I spent Tuesday at the NEC in Birmingham, visiting an exhibition entitled RetroExpo. Running inside it was a Green Deal Summit which featured a number of Green Deal(GD) notables working through their PowerPoints. That's not to be disparaging about them, there were lots of very distinguished speakers, and the exhibition is to be congratulated for assembling them all together in one place. Surely, now was the chance to learn something significant about GD?
Well maybe, maybe not. I've yet to write anything enthusiastic about GD and my feelings haven't changed much as a result of Tuesday's deliberations. For a start, it's damned complicated, so complicated that presenters kept flashing up organisation charts only to quickly withdraw them because they were too difficult to explain. Not encouraging.
It seems to get a GD going, you have to start with an assessor coming to visit your property and carrying out a survey. How much will this cost? Various answers from £130 down to nothing. If it's nothing, that tends to suggest that the assessor will be a tied agent. Would you trust such a person to carry out an independent survey? I wouldn't.
Anyway, stage two is to put the survey results into effect. There is much talk of the Golden Rule which means that the works to be undertaken have to payback in 10 years. Or is it 25? Or something else? I'm afraid I still don't know. And do you have to take the GD Finance Deal (at somewhere between 6% and 8% APR — again no one can say for sure)? What if you decide to arrange your own finance, or just pay for it from savings, is it still a green deal, and will you get the guarantee? No one could answer these either.

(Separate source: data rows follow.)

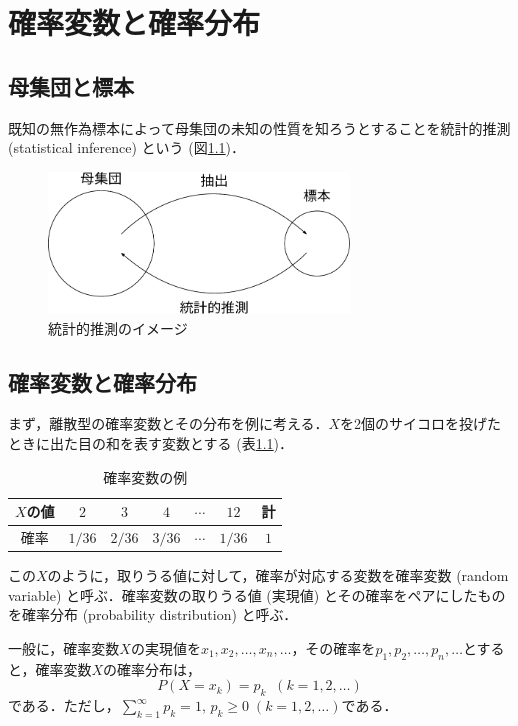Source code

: \documentclass{jsreport}
\begin{document}
\chapter{確率変数と確率分布}
\section{母集団と標本}
既知の無作為標本によって母集団の未知の性質を知ろうとすることを統計的推測 (statistical inference) という (図\ref{fig:inf})．
\begin{figure}[htb]
  \centering
  \includegraphics[clip, width=8cm]{../figure/infer.pdf}
  \caption{統計的推測のイメージ}
  \label{fig:inf}
\end{figure}

\section{確率変数と確率分布}
まず，離散型の確率変数とその分布を例に考える．$X$を2個のサイコロを投げたときに出た目の和を表す変数とする (表\ref{tab:ex_pr})．
\begin{table}[htb]
  \centering
  \caption{確率変数の例}
  \begin{tabular}{c|ccccc|c}
    $X$の値 & $2$ & $3$ & $4$ & $\cdots$ & $12$ & 計 \\ \hline
    確率 & $1/36$ & $2/36$ & $3/36$ & $\cdots$ & $1/36$ & $1$ \\ \hline
  \end{tabular}
  \label{tab:ex_pr}
\end{table}

この$X$のように，取りうる値に対して，確率が対応する変数を確率変数 (random variable) と呼ぶ．確率変数の取りうる値 (実現値) とその確率をペアにしたものを確率分布 (probability distribution) と呼ぶ．

一般に，確率変数$X$の実現値を$x_1, x_2, \ldots, x_n, \ldots$，その確率を$p_1, p_2, \ldots, p_n, \ldots$とすると，確率変数$X$の確率分布は，
\begin{equation}
  P(X = x_k) = p_k \; \; (k = 1, 2, \ldots)
\end{equation}
である．ただし，$\sum_{k = 1}^{\infty} p_k = 1, \, p_k \geq 0 \; (k = 1, 2, \ldots)$である．
\end{document}
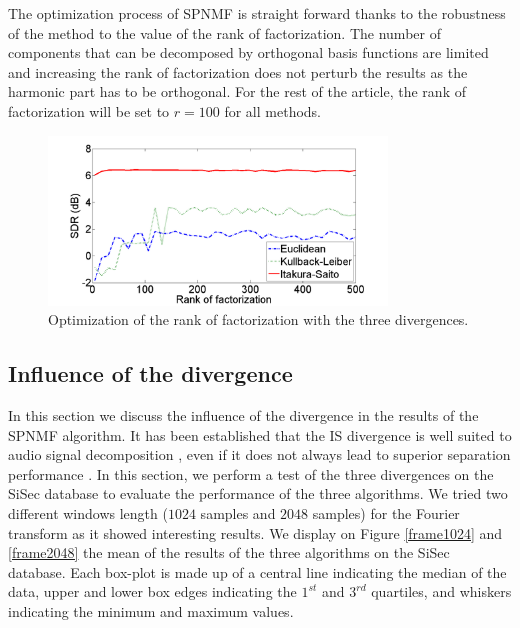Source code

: \documentclass[journal]{IEEEtran}
\begin{document}
The optimization process of SPNMF is straight forward thanks to the robustness of the method to the value of the rank of factorization. The number of components that can be decomposed by orthogonal basis functions are limited and increasing the rank of factorization does not perturb the results as the harmonic part has to be orthogonal. For the rest of the article, the rank of factorization will be set to $r=100$ for all methods.



\begin{figure}[htb]

  \centering 
  \includegraphics[width=9cm]{fig/RankOfFact.png}
  \caption{\label{RankOfFact} Optimization of the rank of factorization with the three divergences.}
  
\end{figure}




\subsection{Influence of the divergence}\label{setup:divergence}

In this section we discuss the influence of the divergence in the results of the SPNMF algorithm. It has been established that the IS divergence is well suited to audio signal decomposition \cite{gray1980distortion}, even if it does not always lead to superior separation performance \cite{canadas2014percussive}. In this section, we perform a test of the three divergences on the SiSec database to evaluate the performance of the three algorithms. We tried two different windows length ($1024$ samples and $2048$ samples) for the Fourier transform as it showed interesting results. We display on Figure \ref{frame1024} and \ref{frame2048} the mean of the results of the three algorithms on the SiSec database. Each box-plot is made up of a central line indicating the median of the data, upper and lower box edges indicating the $1^{st}$ and $3^{rd}$ quartiles, and whiskers indicating the minimum and maximum values. 
\end{document}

How much will it all cost? It was here that I did learn something new although it still didn't fill me with confidence. The government has announced some kick start money to get the GD off the ground. I though this was just window dressing, but it turns out this may just be the start and that the energy companies will soon start to subsidise GD works in the way they have been doing cavity wall and loft insulation. They are required by law to undertake carbon saving measures, expressed in tonnes of carbon per annum (it's different for each company, depending on their size). Some of this carbon-saving cash is probably going to filter through to GD providers and it may end up subsidising works such as external wall insulation (EWI), which on their own are very unlikely to ever meet the Golden Rule.
So, for instance, if EWI is estimated to cost £10,000, and the expected saving is, say, £300/annum, then the householder might only have to pay £3,000 (which gets roughly a 10 year payback), with the other £7,000 being paid for via an energy company subsidy - or ECO as it's getting called. Or at least I think that's what ECO is — once again the slippery nature of the GD makes it hard to know what is what. Was ECO a fund or a mechanism? Or both?
If I am right, then you really need someone else acting as a broker, who could fit your job together with the appropriate energy company, the one who is offering the best subsidy for this kind of work.
At least, I think that may be how it will work. I could also be completely wrong. But then, if I am, I will not be alone.
I came away surprised by:
a) how much I already knew about the Green Deal — I kept thinking "I know that" — but
b) how much I didn't understand — like how is it all going to work.
I wish it well, but I don't think the runes are looking too helpful.